Toplumsal yaşamda bireylerin kendilerini geliştirme ihtiyacı, günlük yaşamı etkileyen önemli bir süreç halini almaktadır. Acaba bir ev hanımı, bir işçi, bir yönetici olarak bireyler kendilerini geliştirme ihtiyaçlarını ne derecede karşılayabilmektedirler
Büyük bir hızla gerçekleşen gelişmeleri insanlar günlük yaşamlarına ne kadar yansıtabilmekte, yeni bilgilere ulaşmak için ne derece çaba harcamaktadırlar. Bütün bu sorular, hızlı bir değişim sürecindeki dünyamızın yol açtığı yeni bir bireysel ihtiyacı işaret etmektedir. Gerçekten de günümüzde, belki de yüzyıllara bölünmesi gereken gelişmeler birkaç yıl hatta ay gibi küçük zaman dilimlerinde gerçekleşmektedir.
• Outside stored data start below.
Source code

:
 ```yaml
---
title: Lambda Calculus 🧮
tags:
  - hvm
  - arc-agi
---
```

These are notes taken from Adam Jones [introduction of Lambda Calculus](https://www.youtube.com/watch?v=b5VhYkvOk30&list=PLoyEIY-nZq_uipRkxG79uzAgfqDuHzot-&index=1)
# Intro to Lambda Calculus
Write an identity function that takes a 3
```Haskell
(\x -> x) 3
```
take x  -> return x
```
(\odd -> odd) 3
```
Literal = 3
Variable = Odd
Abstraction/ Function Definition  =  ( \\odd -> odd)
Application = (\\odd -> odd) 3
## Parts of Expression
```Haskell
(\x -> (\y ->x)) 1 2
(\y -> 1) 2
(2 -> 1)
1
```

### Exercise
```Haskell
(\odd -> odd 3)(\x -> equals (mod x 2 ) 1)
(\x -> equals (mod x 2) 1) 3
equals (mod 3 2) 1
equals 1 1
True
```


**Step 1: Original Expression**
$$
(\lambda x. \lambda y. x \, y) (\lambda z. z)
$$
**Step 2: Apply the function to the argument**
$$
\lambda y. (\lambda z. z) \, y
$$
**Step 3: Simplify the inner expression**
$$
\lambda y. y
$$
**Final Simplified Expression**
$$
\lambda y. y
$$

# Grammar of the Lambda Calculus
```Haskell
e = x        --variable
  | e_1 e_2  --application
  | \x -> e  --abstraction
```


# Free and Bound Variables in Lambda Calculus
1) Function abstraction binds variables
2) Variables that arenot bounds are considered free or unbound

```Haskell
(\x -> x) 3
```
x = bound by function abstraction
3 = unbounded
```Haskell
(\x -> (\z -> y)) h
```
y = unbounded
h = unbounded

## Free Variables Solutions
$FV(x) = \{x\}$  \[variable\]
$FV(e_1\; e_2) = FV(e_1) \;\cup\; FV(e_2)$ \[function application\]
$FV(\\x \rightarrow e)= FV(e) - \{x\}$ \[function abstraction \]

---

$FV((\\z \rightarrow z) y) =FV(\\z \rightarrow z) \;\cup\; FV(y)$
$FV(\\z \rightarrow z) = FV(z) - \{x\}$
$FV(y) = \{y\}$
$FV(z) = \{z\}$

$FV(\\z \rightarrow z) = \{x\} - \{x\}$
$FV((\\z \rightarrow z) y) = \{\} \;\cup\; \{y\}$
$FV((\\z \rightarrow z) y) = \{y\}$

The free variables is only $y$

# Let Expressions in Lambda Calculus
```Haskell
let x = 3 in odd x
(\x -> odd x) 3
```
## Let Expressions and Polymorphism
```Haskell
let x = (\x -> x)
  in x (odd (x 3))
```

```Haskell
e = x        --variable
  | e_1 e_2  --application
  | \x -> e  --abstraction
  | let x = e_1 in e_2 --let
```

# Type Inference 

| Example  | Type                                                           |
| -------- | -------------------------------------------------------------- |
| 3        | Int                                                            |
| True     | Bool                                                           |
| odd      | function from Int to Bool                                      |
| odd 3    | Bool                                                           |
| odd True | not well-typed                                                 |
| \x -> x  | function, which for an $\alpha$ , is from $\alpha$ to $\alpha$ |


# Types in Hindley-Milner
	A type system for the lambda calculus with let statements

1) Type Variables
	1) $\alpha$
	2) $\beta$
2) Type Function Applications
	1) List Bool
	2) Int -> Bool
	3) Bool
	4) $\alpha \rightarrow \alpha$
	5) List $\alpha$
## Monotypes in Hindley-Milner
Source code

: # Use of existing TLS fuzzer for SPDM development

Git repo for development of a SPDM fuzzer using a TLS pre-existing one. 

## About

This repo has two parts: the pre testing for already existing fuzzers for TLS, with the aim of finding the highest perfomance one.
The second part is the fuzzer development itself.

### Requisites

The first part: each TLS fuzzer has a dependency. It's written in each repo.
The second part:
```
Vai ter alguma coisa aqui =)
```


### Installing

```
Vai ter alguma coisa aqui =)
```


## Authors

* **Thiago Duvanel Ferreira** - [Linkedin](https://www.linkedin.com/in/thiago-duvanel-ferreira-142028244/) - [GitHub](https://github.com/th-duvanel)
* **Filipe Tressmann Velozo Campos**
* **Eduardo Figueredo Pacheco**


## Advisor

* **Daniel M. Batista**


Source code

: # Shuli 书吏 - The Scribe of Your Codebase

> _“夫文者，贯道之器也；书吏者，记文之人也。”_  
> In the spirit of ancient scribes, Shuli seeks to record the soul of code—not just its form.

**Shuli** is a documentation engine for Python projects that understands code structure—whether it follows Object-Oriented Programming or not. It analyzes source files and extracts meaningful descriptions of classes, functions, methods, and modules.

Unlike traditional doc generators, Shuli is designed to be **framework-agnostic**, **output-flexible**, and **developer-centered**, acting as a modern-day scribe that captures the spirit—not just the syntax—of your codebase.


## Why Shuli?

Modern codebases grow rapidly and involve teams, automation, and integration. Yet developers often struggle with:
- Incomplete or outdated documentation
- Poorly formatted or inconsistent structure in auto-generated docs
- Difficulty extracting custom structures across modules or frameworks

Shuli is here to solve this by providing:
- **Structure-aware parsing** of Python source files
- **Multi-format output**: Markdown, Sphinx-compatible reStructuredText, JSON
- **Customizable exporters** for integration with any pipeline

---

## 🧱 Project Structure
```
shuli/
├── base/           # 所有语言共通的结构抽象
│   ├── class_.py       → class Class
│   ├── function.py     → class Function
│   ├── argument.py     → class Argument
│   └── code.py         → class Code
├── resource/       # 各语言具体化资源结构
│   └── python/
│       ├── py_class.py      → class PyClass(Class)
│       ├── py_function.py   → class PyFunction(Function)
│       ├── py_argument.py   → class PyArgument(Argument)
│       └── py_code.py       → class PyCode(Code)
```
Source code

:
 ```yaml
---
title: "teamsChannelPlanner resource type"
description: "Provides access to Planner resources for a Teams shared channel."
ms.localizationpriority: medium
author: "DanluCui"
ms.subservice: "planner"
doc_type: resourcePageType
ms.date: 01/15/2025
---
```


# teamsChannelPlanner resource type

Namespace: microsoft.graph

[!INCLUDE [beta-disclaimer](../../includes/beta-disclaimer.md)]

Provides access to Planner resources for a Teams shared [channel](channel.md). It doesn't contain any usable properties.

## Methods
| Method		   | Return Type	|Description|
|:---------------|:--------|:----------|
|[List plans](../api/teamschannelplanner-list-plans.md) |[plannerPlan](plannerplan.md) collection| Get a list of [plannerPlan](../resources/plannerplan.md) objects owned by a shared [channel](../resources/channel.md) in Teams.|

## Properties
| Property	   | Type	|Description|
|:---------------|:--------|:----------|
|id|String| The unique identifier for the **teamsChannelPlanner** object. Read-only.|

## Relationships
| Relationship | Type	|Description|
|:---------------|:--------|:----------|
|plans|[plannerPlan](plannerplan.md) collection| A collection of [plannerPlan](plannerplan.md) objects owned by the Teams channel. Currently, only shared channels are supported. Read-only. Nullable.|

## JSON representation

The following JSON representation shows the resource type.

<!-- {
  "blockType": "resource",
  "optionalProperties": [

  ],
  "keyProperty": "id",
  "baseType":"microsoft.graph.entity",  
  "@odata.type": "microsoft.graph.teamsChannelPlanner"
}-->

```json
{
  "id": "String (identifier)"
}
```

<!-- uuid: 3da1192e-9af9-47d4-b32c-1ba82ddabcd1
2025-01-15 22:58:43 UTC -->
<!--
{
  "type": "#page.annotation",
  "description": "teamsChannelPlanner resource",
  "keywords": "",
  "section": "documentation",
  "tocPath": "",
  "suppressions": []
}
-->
Teknolojik gelişmeler sosyal açıdan insan yaşamını hem kolaylaştırmış hem de giderek daha karmaşık hale getirmiştir. Yeni araştırma alanları, değişen çalışma şekilleri ve koşulları, giderek karmaşıklaşan şehir hayatı, kısa süre sonra yetersiz kalan mesleki bilgiler, bireylerin uyum göstermeleri gereken gelişmelerden sadece birkaç tanesidir.
Hızlı bilgi birikimi ve hızlı değişim; yaşamın her geçen gün çözümlenmesi gereken bir bulmaca halini almasına yol açarken insanın uyum gücünün sınırlarının zorlanmasına ve yeni bireysel ihtiyaçların doğmasına neden olmaktadır. Hızla artan yeni bilgilere ulaşma, bu bilgilerin sosyal yaşantıda meydana getirdiği değişime uyum sağlamanın, günümüzde gerek birey gerekse toplum düzeyinde kendini geliştirme ihtiyacını doğurduğu söylenebilir.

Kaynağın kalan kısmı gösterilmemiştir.